[Input material — start]
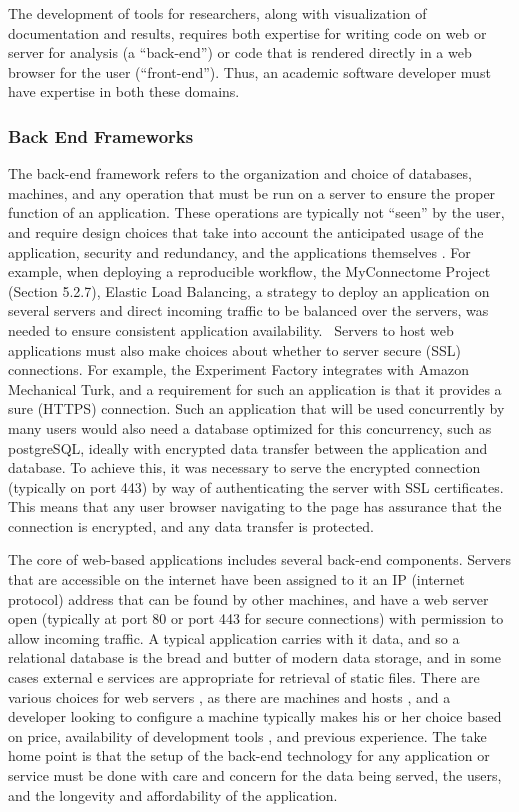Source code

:\documentclass{report}
\begin{document}
The development of tools for researchers, along with visualization of
documentation and results, requires both expertise for writing code on
web or server for analysis (a ``back-end'') or code that is rendered
directly in a web browser for the user (``front-end''). Thus, an
academic software developer must have expertise in both these domains.

\subsubsection{Back End Frameworks}

The back-end framework refers to the organization and choice of
databases, machines, and any operation that must be run on a server to
ensure the proper function of an application. These operations are
typically not ``seen'' by the user, and require design choices that take
into account the anticipated usage of the application, security and
redundancy, and the applications themselves \cite{Murty2008-xr}.
For example, when deploying a reproducible workflow, the MyConnectome
Project (Section 5.2.7), Elastic Load Balancing, a strategy to deploy an
application on several servers and direct incoming traffic to be
balanced over the servers, was needed to ensure consistent application
availability. ~Servers to host web applications must also make choices
about whether to server secure (SSL) connections. For example, the
Experiment Factory integrates with Amazon Mechanical Turk, and a
requirement for such an application is that it provides a sure (HTTPS)
connection. Such an application that will be used concurrently by many
users would also need a database optimized for this concurrency, such as
postgreSQL, ideally with encrypted data transfer between the application
and database. To achieve this, it was necessary to serve the encrypted
connection (typically on port 443) by way of authenticating the server
with SSL certificates. This means that any user browser navigating to
the page has assurance that the connection is encrypted, and any data
transfer is protected.

The core of web-based applications includes several back-end components.
Servers that are accessible on the internet have been assigned to it an
IP (internet protocol) address that can be found by other machines, and
have a web server open (typically at port 80 or port 443 for secure
connections) with permission to allow incoming traffic. A typical
application carries with it data, and so a relational database \cite{Smith2010-il,DuBois2008-vl} is
the bread and butter of modern data storage, and in some cases external
e services \cite{Murty2008-xr,Wheeler2015-nv} are
appropriate for retrieval of static files. There are various choices for
web servers \cite{noauthor_undated-rk},
as there are machines and hosts \cite{noauthor_undated-yg},
and a developer looking to configure a machine typically makes his or
her choice based on price, availability of development tools \cite{noauthor_undated-rq},
and previous experience. The take home point is that the setup of the
back-end technology for any application or service must be done with
care and concern for the data being served, the users, and the longevity
and affordability of the application.
\end{document}

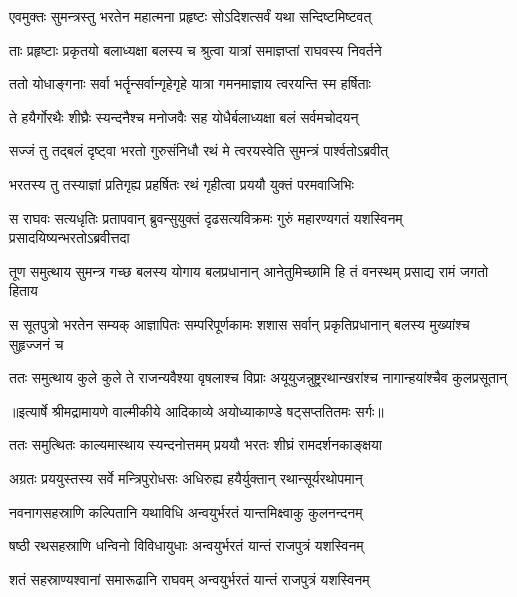 \twolineshloka
{एवमुक्तः सुमन्त्रस्तु भरतेन महात्मना}
{प्रहृष्टः सोऽदिशत्सर्वं यथा सन्दिष्टमिष्टवत्} %

\twolineshloka
{ताः प्रहृष्टाः प्रकृतयो बलाध्यक्षा बलस्य च}
{श्रुत्वा यात्रां समाज्ञप्तां राघवस्य निवर्तने} %

\twolineshloka
{ततो योधाङ्गनाः सर्वा भर्तॄन्सर्वान्गृहेगृहे}
{यात्रा गमनमाज्ञाय त्वरयन्ति स्म हर्षिताः} %

\twolineshloka
{ते हयैर्गोरथैः शीघ्रैः स्यन्दनैश्च मनोजवैः}
{सह योधैर्बलाध्यक्षा बलं सर्वमचोदयन्} %

\twolineshloka
{सज्जं तु तद्बलं दृष्ट्वा भरतो गुरुसंनिधौ}
{रथं मे त्वरयस्वेति सुमन्त्रं पार्श्वतोऽब्रवीत्} %

\twolineshloka
{भरतस्य तु तस्याज्ञां प्रतिगृह्य प्रहर्षितः}
{रथं गृहीत्वा प्रययौ युक्तं परमवाजिभिः} %

\fourlineindentedshloka
{स राघवः सत्यधृतिः प्रतापवान्}
{ब्रुवन्सुयुक्तं दृढसत्यविक्रमः}
{गुरुं महारण्यगतं यशस्विनम्}
{प्रसादयिष्यन्भरतोऽब्रवीत्तदा} %

\fourlineindentedshloka
{तूण समुत्थाय सुमन्त्र गच्छ}
{बलस्य योगाय बलप्रधानान्}
{आनेतुमिच्छामि हि तं वनस्थम्}
{प्रसाद्य रामं जगतो हिताय} %

\fourlineindentedshloka
{स सूतपुत्रो भरतेन सम्यक्}
{आज्ञापितः सम्परिपूर्णकामः}
{शशास सर्वान् प्रकृतिप्रधानान्}
{बलस्य मुख्यांश्च सुहृज्जनं च} %

\fourlineindentedshloka
{ततः समुत्थाय कुले कुले ते}
{राजन्यवैश्या वृषलाश्च विप्राः}
{अयूयुजन्नुष्ट्ररथान्खरांश्च}
{नागान्हयांश्चैव कुलप्रसूतान्} %


{॥इत्यार्षे श्रीमद्रामायणे वाल्मीकीये आदिकाव्ये अयोध्याकाण्डे षट्सप्ततितमः सर्गः॥}


\twolineshloka
{ततः समुत्थितः काल्यमास्थाय स्यन्दनोत्तमम्}
{प्रययौ भरतः शीघ्रं रामदर्शनकाङ्क्षया} %

\twolineshloka
{अग्रतः प्रययुस्तस्य सर्वे मन्त्रिपुरोधसः}
{अधिरुह्य हयैर्युक्तान् रथान्सूर्यरथोपमान्} %

\twolineshloka
{नवनागसहस्राणि कल्पितानि यथाविधि}
{अन्वयुर्भरतं यान्तमिक्ष्वाकु कुलनन्दनम्} %

\twolineshloka
{षष्ठी रथसहस्राणि धन्विनो विविधायुधाः}
{अन्वयुर्भरतं यान्तं राजपुत्रं यशस्विनम्} %

\twolineshloka
{शतं सहस्राण्यश्वानां समारूढानि राघवम्}
{अन्वयुर्भरतं यान्तं राजपुत्रं यशस्विनम्} %

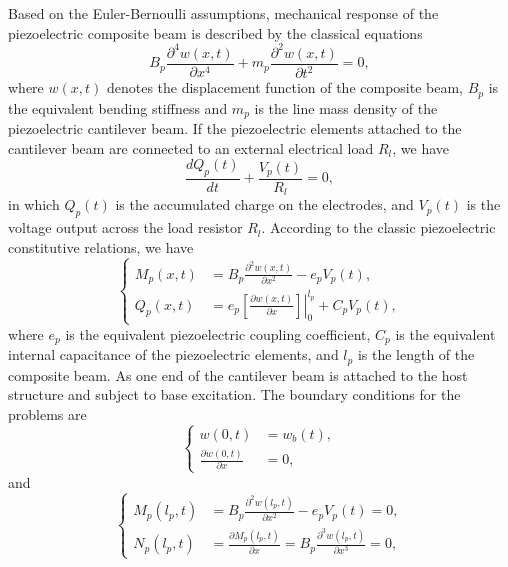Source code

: \documentclass{svjour3}                     %
\begin{document}
Based on the Euler-Bernoulli assumptions, mechanical response of the piezoelectric composite beam is described by the classical equations
\begin{equation}
    B_p \frac{\partial^4 w(x,t)}{\partial x^4} + m_p \frac{\partial^2 w(x,t)}{\partial t^2} = 0,
\end{equation}
where $w(x,t)$ denotes the displacement function of the composite beam, $B_p$ is the equivalent bending stiffness and $m_p$ is the line mass density of the piezoelectric cantilever beam. If the piezoelectric elements attached to the cantilever beam are connected to an external electrical load $R_l$, we have 
\begin{equation}
    \frac{d Q_p(t)}{d t} + \frac{V_p(t)}{R_l} = 0,
\end{equation}
in which $Q_p(t)$ is the accumulated charge on the electrodes, and $V_p(t)$ is the voltage output across the load resistor $R_l$. According to the classic piezoelectric constitutive relations, we have 
\begin{equation}
    \left\{\begin{aligned}
        M_p(x,t) &= B_p \frac{\partial^2 w(x,t)}{\partial x^2} - e_p V_p(t), \\
        Q_p(x,t) &= e_p \left.\left[ \frac{\partial w(x,t)}{\partial x} \right]\right|_0^{l_p} + C_p V_p(t),
    \end{aligned}\right.
\end{equation}
where $e_p$ is the equivalent piezoelectric coupling coefficient, $C_p$ is the equivalent internal capacitance of the piezoelectric elements, and $l_p$ is the length of the composite beam. As one end of the cantilever beam is attached to the host structure and subject to base excitation. The boundary conditions for the problems are 
\begin{equation}
    \left\{\begin{aligned}
        w(0,t) &= w_b(t), \\
        \frac{\partial w(0,t)}{\partial x} &= 0,
    \end{aligned}\right.
\end{equation}
and
\begin{equation}
    \left\{\begin{aligned}
        M_p(l_p,t) &= B_p \frac{\partial^2 w(l_p,t)}{\partial x^2} - e_p V_p(t) = 0, \\
        N_p(l_p,t) &= \frac{\partial M_p(l_p,t)}{\partial x} = B_p \frac{\partial^3 w(l_p,t)}{\partial x^3} = 0,
    \end{aligned}\right.
\end{equation}
\end{document}
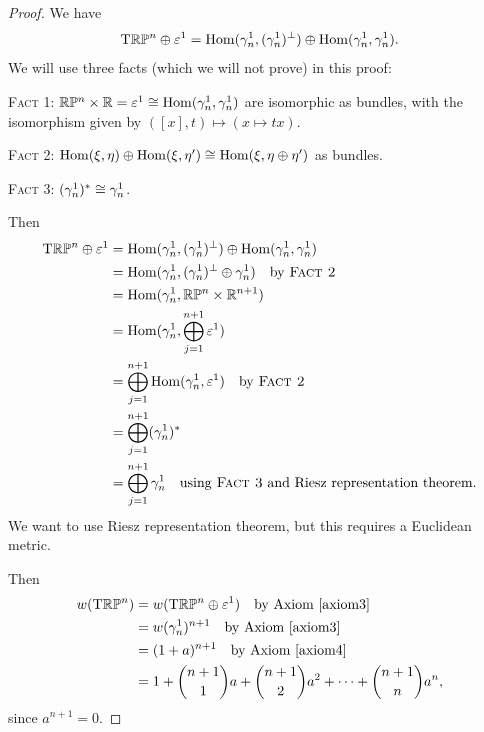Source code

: \begin{proof}
We have
\begin{equation}
\T\RP^{n}\oplus\varepsilon^{1}=\hom(\gamma^{1}_{n},(\gamma^{1}_{n})^{\perp})\oplus\hom(\gamma^{1}_{n},\gamma^{1}_{n}).
\end{equation}
We will use three facts (which we will not prove) in this proof:

\textsc{Fact 1}: $\RP^{n}\times\RR=\varepsilon^{1}\iso\hom(\gamma^{1}_{n},\gamma^{1}_{n})$
are isomorphic as bundles, with the isomorphism given by
$([x],t)\mapsto(x\mapsto tx)$.

\textsc{Fact 2}: $\hom(\xi,\eta)\oplus\hom(\xi,\eta')\iso\hom(\xi,\eta\oplus\eta')$
as bundles.

\textsc{Fact 3}: $(\gamma^{1}_{n})^{*}\iso\gamma^{1}_{n}$.

Then
\begin{subequations}
  \begin{align}
\T\RP^{n}\oplus\varepsilon^{1}
&=\hom(\gamma^{1}_{n},(\gamma^{1}_{n})^{\perp})\oplus\hom(\gamma^{1}_{n},\gamma^{1}_{n})\\
&=\hom(\gamma^{1}_{n},(\gamma^{1}_{n})^{\perp}\oplus\gamma^{1}_{n})\quad\mbox{by \textsc{Fact 2}}\\
&=\hom(\gamma^{1}_{n},\RP^{n}\times\RR^{n+1})\\
&=\hom(\gamma^{1}_{n},\bigoplus^{n+1}_{j=1}\varepsilon^{1})\\
&=\bigoplus^{n+1}_{j=1}\hom(\gamma^{1}_{n},\varepsilon^{1})\quad\mbox{by \textsc{Fact~2}}\\
&=\bigoplus^{n+1}_{j=1}(\gamma^{1}_{n})^{*}\\
&=\bigoplus^{n+1}_{j=1}\gamma^{1}_{n}\quad\mbox{using \textsc{Fact 3} and Riesz representation theorem}.
  \end{align}
\end{subequations}
We want to use Riesz representation theorem, but this requires a
Euclidean metric.

Then
\begin{subequations}
  \begin{align}
w(\T\RP^{n})
&=w(\T\RP^{n}\oplus\varepsilon^{1})\quad\mbox{by Axiom~\ref{axiom3}}\\
&=w(\gamma^{1}_{n})^{n+1}\quad\mbox{by Axiom~\ref{axiom3}}\\
&=(1+a)^{n+1}\quad\mbox{by Axiom~\ref{axiom4}}\\
&=1+\binom{n+1}{1}a+\binom{n+1}{2}a^{2}+\dots+\binom{n+1}{n}a^{n},
  \end{align}
\end{subequations}
since $a^{n+1}=0$.
\end{proof}

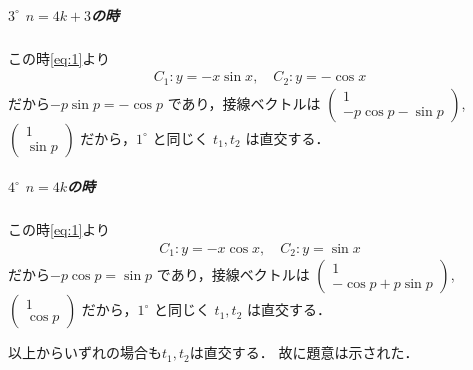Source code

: \documentclass[../../main.tex]{subfiles}
\begin{document}
\subparagraph{$3^\circ$ $n=4k+3$の時}

この時\cref{eq:1}より
\begin{align}
  C_1 : y = -x\sin x, \quad
  C_2 : y = -\cos x
\end{align}
だから$-p \sin p = -\cos p$ であり，接線ベクトルは
$
\begin{pmatrix} 1 \\ -p \cos p - \sin p
\end{pmatrix}$, $
\begin{pmatrix} 1 \\ \sin p
\end{pmatrix}$
だから，$1^\circ$ と同じく $t_1, t_2$ は直交する．

\subparagraph{$4^\circ$ $n=4k$の時}

この時\cref{eq:1}より
\begin{align}
  C_1 : y = -x\cos x,\quad
  C_2 : y = \sin x
\end{align}
だから$-p \cos p = \sin p$ であり，接線ベクトルは
$
\begin{pmatrix} 1 \\ -\cos p + p \sin p
\end{pmatrix}$, $
\begin{pmatrix} 1 \\ \cos p
\end{pmatrix}$
だから，$1^\circ$ と同じく $t_1, t_2$ は直交する．
\casesend

以上からいずれの場合も$t_1,t_2$は直交する．
故に題意は示された．

\newpage
\end{document}
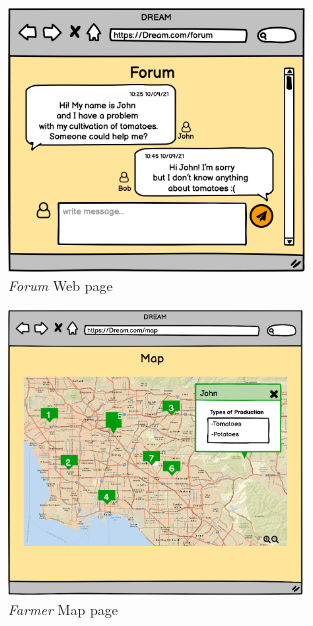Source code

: \begin{figure}[H]
    \begin{center}
    \includegraphics[width=0.7\textwidth]{mocups/Forum.png}
    \caption{\emph{Forum} Web page}
    \label{fig:sequence1}
    \end{center}
\end{figure}

\begin{figure}[H]
    \begin{center}
    \includegraphics[width=0.7\textwidth]{mocups/FMap.png}
    \caption{\emph{Farmer } Map page}
    \label{fig:sequence1}
    \end{center}
\end{figure}

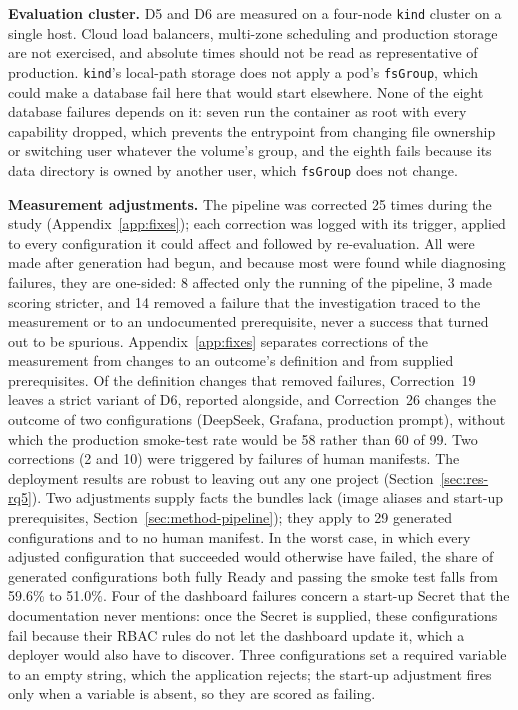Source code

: \textbf{Evaluation cluster.} D5 and D6 are measured on a four-node \texttt{kind} cluster on a single host. Cloud load balancers, multi-zone scheduling and production storage are not exercised, and absolute times should not be read as representative of production. \texttt{kind}'s local-path storage does not apply a pod's \texttt{fsGroup}, which could make a database fail here that would start elsewhere. None of the eight database failures depends on it: seven run the container as root with every capability dropped, which prevents the entrypoint from changing file ownership or switching user whatever the volume's group, and the eighth fails because its data directory is owned by another user, which \texttt{fsGroup} does not change.

\textbf{Measurement adjustments.} The pipeline was corrected 25 times during the study (Appendix~\ref{app:fixes}); each correction was logged with its trigger, applied to every configuration it could affect and followed by re-evaluation. All were made after generation had begun, and because most were found while diagnosing failures, they are one-sided: 8 affected only the running of the pipeline, 3 made scoring stricter, and 14 removed a failure that the investigation traced to the measurement or to an undocumented prerequisite, never a success that turned out to be spurious. Appendix~\ref{app:fixes} separates corrections of the measurement from changes to an outcome's definition and from supplied prerequisites. Of the definition changes that removed failures, Correction~19 leaves a strict variant of D6, reported alongside, and Correction~26 changes the outcome of two configurations (DeepSeek, Grafana, production prompt), without which the production smoke-test rate would be 58 rather than 60 of 99. Two corrections (2 and 10) were triggered by failures of human manifests. The deployment results are robust to leaving out any one project (Section~\ref{sec:res-rq5}). Two adjustments supply facts the bundles lack (image aliases and start-up prerequisites, Section~\ref{sec:method-pipeline}); they apply to 29 generated configurations and to no human manifest. In the worst case, in which every adjusted configuration that succeeded would otherwise have failed, the share of generated configurations both fully Ready and passing the smoke test falls from 59.6\% to 51.0\%. Four of the dashboard failures concern a start-up Secret that the documentation never mentions: once the Secret is supplied, these configurations fail because their RBAC rules do not let the dashboard update it, which a deployer would also have to discover. Three configurations set a required variable to an empty string, which the application rejects; the start-up adjustment fires only when a variable is absent, so they are scored as failing.

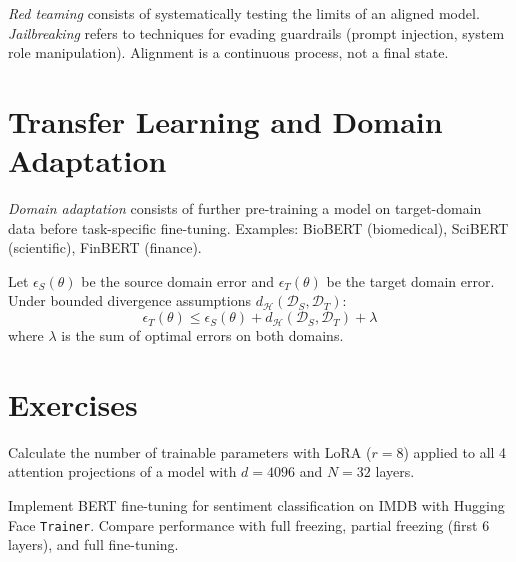 \begin{warning}[title=\textbf{Red teaming and jailbreaking}]
\emph{Red teaming} consists of systematically testing the limits of an aligned
model. \emph{Jailbreaking} refers to techniques for evading guardrails (prompt
injection, system role manipulation). Alignment is a continuous process, not a
final state.
\end{warning}

\section{Transfer Learning and Domain Adaptation}
\label{sec:ft:transfer}

\begin{definition}
\emph{Domain adaptation} consists of further pre-training a model on
target-domain data before task-specific fine-tuning. Examples: BioBERT
(biomedical), SciBERT (scientific), FinBERT (finance).
\end{definition}

\begin{theorem}
Let $\epsilon_S(\theta)$ be the source domain error and $\epsilon_T(\theta)$ be
the target domain error. Under bounded divergence assumptions
$d_{\mathcal{H}}(\mathcal{D}_S, \mathcal{D}_T)$:
\[
\epsilon_T(\theta) \leq \epsilon_S(\theta) + d_{\mathcal{H}}(\mathcal{D}_S, \mathcal{D}_T) + \lambda
\]
where $\lambda$ is the sum of optimal errors on both domains.
\end{theorem}

\section{Exercises}
\label{sec:ft:exercises}

\begin{exercise}[$\star$]
Calculate the number of trainable parameters with LoRA ($r=8$) applied to all
4 attention projections of a model with $d = 4096$ and $N = 32$ layers.
\end{exercise}

\begin{exercise}[$\star\star$]
Implement BERT fine-tuning for sentiment classification on IMDB with Hugging
Face \texttt{Trainer}. Compare performance with full freezing, partial freezing
(first 6 layers), and full fine-tuning.
\end{exercise}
[Input material — finish]
* Try it *
Word for word, restate the lines from the first line of the material through the line containing "with SSL certificates.", with the pictures left out.

* Answer for the task *
Source code

:\documentclass{report}
\begin{document}
The development of tools for researchers, along with visualization of
documentation and results, requires both expertise for writing code on
web or server for analysis (a ``back-end'') or code that is rendered
directly in a web browser for the user (``front-end''). Thus, an
academic software developer must have expertise in both these domains.

\subsubsection{Back End Frameworks}

The back-end framework refers to the organization and choice of
databases, machines, and any operation that must be run on a server to
ensure the proper function of an application. These operations are
typically not ``seen'' by the user, and require design choices that take
into account the anticipated usage of the application, security and
redundancy, and the applications themselves \cite{Murty2008-xr}.
For example, when deploying a reproducible workflow, the MyConnectome
Project (Section 5.2.7), Elastic Load Balancing, a strategy to deploy an
application on several servers and direct incoming traffic to be
balanced over the servers, was needed to ensure consistent application
availability. ~Servers to host web applications must also make choices
about whether to server secure (SSL) connections. For example, the
Experiment Factory integrates with Amazon Mechanical Turk, and a
requirement for such an application is that it provides a sure (HTTPS)
connection. Such an application that will be used concurrently by many
users would also need a database optimized for this concurrency, such as
postgreSQL, ideally with encrypted data transfer between the application
and database. To achieve this, it was necessary to serve the encrypted
connection (typically on port 443) by way of authenticating the server
with SSL certificates. This means that any user browser navigating to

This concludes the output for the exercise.